I do not know why you would even want the responsibility of having to determine what's right and wrong for homosexuals. It takes time and effort to think about it. In the end what they do has nothing to do with you. Places that have homosexual marriages have not changed for the worse. That homosexuality is less closeted than it used to be is a good thing.

I have had gay room-mates, gay friends, gay bosses, gay neighbors, gay family members. I am a happily married heterosexual. I assure you, these hard working tax paying Americans will not harm you if a few of them get married.

IJ Reilly
Aug 2, 2003, 11:07 AM
Originally posted by macfan
I find it insulting that you insist that I am somehow "defensive" about my views, when I am no more defensive about my views than you or anyone else is about their views. It is also insulting and unproductive to accuse someone of being disingenous, which is why I will not do so.
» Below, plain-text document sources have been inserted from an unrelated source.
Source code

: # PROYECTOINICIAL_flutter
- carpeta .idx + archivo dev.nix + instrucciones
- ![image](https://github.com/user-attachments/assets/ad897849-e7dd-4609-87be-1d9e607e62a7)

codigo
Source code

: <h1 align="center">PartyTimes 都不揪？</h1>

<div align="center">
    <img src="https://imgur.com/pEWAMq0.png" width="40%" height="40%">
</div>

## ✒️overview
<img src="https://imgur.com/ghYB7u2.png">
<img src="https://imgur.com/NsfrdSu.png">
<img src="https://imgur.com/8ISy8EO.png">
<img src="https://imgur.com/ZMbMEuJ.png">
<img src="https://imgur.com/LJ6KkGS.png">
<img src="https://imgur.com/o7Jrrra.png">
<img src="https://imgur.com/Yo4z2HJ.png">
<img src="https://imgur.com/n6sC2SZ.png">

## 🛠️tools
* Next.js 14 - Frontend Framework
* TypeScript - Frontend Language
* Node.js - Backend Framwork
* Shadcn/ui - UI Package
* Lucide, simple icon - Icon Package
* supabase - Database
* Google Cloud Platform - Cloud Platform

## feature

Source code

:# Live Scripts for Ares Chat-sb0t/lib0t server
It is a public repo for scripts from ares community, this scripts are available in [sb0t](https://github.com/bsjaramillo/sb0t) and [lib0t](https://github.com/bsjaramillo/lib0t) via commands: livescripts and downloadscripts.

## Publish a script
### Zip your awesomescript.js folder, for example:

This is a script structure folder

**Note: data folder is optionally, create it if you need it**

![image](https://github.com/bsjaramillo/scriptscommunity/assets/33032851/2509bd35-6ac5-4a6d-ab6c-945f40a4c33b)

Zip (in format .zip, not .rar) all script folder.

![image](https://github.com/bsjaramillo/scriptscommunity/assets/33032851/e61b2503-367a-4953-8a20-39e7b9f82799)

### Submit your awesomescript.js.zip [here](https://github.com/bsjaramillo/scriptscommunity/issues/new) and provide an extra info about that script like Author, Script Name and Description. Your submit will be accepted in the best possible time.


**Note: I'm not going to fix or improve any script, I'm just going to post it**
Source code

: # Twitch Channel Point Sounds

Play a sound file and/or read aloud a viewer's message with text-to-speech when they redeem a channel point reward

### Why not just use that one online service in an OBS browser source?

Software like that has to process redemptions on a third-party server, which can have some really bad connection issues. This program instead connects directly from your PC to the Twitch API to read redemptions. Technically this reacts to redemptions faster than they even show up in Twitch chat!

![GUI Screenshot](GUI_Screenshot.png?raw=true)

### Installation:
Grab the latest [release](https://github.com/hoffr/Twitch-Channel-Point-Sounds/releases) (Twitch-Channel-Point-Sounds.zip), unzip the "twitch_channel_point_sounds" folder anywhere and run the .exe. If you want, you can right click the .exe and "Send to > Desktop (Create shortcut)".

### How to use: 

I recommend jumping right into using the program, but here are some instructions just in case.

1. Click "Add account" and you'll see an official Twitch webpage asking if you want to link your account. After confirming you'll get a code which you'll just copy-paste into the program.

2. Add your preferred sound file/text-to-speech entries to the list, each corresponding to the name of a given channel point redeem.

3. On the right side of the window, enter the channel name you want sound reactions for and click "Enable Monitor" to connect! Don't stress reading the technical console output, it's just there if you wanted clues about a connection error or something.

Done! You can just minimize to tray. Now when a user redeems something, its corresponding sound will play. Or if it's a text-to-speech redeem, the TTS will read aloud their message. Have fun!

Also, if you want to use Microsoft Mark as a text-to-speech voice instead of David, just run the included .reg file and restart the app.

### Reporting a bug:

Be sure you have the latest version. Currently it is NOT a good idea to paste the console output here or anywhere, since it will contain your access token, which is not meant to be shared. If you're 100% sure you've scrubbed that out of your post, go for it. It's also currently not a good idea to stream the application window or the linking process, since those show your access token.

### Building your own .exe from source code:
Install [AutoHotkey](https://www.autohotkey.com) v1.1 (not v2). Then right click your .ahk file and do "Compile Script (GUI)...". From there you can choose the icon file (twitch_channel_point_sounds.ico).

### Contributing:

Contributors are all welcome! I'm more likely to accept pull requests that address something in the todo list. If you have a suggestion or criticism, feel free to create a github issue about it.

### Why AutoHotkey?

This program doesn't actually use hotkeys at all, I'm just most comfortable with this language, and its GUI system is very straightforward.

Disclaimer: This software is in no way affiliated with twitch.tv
Once again, I'm sorry if you feel that being told that you are on the wrong side of history on this issue is an "insult." There's nothing I can do about how you feel, except cease making the civil rights argument, which I won't do because it is absolutely central to the issue.

Curiously, in your first post in this thread you offered the opinion that gay marriage was "inevitable." Well, I'm not sure about inevitability, but some of us at least are attempting to find a solution to this dilemma that both extends civil rights where they are being denied, and simultaneously preserves as much of the existing tradition and institutions as possible. By contrast, you appear to be satisfied to be stuck on the horns of that dilemma until some sort of inevitability crops up.

Finally, where I come from, it is not in the least an insult to describe an argument as disingenuous when it appears to be deceptive or evasive, and it is only unproductive to make a disingenuous argument, and not to identify one that has been made.

pseudobrit
Aug 2, 2003, 01:06 PM
Originally posted by macfan
Just because you didn't leave room for something in your own mind doesn't mean that someone else can't make that argument.

IOW, no matter how solid a case I make, you'll still try to crack it open just for the sake of argument.

Do you have a point here or are you just arguing to be contrary?

jelloshotsrule
Aug 2, 2003, 01:32 PM
i haven't read this entire thread, but i feel the desire to share my thoughts.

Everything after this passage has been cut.